If you have already read Wolf Hall: A Novel and relished Mantel's ability to capture a period in time now nearly five centuries distant, you may as well stop reading this review immediately and hit the "buy now" button to order this sequel, because the second volume in the proposed trilogy is even better. The focus is tighter - on the nine months or so leading up to the fall and execution of Anne Boleyn -- and once again Mantel recounts the events through the eyes of the consummate politician, Cromwell, who has learned well from Machiavelli and who yet still earns the understanding of readers, if not always our sympathy. Cromwell's motivations and goals may be sympathetic -- he seeks to run the kingdom well, to find a way to school and support male orphans who are abandoned (and who thus will support the female orphans), to mentor educated young men -- even when what it takes to do that makes us squirm with unease. Even when those ends justify the means of getting rid of a queen who has not done her duty. "If she will not go, she must be pushed, and I must push her, who else?" To that end, justice becomes utilitarian: it is not who is guilty, so much as what they may be guilty of, and what guilt is of use to Cromwell, acting on the king's behalf.

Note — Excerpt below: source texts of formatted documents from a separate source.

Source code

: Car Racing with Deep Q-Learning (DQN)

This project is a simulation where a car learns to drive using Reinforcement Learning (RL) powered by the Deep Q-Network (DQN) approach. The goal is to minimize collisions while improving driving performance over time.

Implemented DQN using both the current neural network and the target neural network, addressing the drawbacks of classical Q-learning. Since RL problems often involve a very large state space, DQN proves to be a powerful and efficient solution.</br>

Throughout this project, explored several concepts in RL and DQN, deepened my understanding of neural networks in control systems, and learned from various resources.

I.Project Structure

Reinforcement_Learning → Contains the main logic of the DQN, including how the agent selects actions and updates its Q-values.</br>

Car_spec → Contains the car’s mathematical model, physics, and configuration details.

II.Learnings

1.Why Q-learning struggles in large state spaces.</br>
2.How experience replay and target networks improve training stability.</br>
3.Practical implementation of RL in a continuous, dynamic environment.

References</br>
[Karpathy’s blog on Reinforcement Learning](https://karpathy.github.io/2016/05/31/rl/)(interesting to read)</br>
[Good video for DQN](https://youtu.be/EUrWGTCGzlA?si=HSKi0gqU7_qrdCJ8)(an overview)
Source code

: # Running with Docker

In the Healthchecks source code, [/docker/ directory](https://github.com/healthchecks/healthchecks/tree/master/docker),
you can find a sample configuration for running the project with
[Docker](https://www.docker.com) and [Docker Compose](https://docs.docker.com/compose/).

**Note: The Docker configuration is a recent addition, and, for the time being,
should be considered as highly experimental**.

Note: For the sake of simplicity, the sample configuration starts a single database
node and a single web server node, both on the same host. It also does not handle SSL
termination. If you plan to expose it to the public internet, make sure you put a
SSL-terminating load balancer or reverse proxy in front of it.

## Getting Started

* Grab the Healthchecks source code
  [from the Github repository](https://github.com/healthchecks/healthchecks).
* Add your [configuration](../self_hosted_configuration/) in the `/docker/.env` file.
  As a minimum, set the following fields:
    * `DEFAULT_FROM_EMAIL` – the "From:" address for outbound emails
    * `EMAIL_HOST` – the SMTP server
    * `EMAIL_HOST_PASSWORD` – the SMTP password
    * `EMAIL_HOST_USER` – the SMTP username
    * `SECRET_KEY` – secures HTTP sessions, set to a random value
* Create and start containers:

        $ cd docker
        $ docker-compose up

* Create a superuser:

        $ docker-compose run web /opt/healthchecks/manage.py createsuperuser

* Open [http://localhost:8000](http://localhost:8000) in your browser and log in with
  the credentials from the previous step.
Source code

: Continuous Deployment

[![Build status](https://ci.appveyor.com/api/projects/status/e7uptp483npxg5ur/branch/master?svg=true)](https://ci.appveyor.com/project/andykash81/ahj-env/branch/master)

This is historical fiction at its best. I've been reading novels set in the Tudor era since I picked up Murder Most Royal: The Story of Anne Boleyn and Catherine Howard by Jean Plaidy more than 40 years ago, and after the deluge of novels set around Anne Boleyn's rise and fall -- many of them pedestrian or thinly-disguised romances in fancy clothes -- had given up on any hope of finding a really good novel in the midst of all the pages written about Henry and his wives. But here it is. Mantel has crafted a novel that is not only about Henry and Anne, but about their era; about the unease that prevails in a kingdom with no legitimate male heir to a dynasty only two generations old and whose reigning monarch has turned his realm upside town by rejecting the pope's rule. She writes about the transformation of Tudor England, as men of ability, knowledge and focus, ranging from Cardinal Wolsey in the first volume to Cromwell and his apprentices (some of whom will outlive Henry) displace the nobility as the king's top advisors, to the disgruntlement of the dukes and earls and their scions. At the same time, Mantel never allows the substance to detract from the fact that she is telling the story of one man; of Cromwell, who rises to power because his elders and betters recognize the unique combination of ability and tenacity. (Here there are flashbacks to Cromwell's earlier life, chronicled in part in Wolf Hall: A Novel, showing how during his days on the continent, Cromwell began working as a common laborer only to be "talent spotted" and brought into the accounting house of a powerful Italian merchant.)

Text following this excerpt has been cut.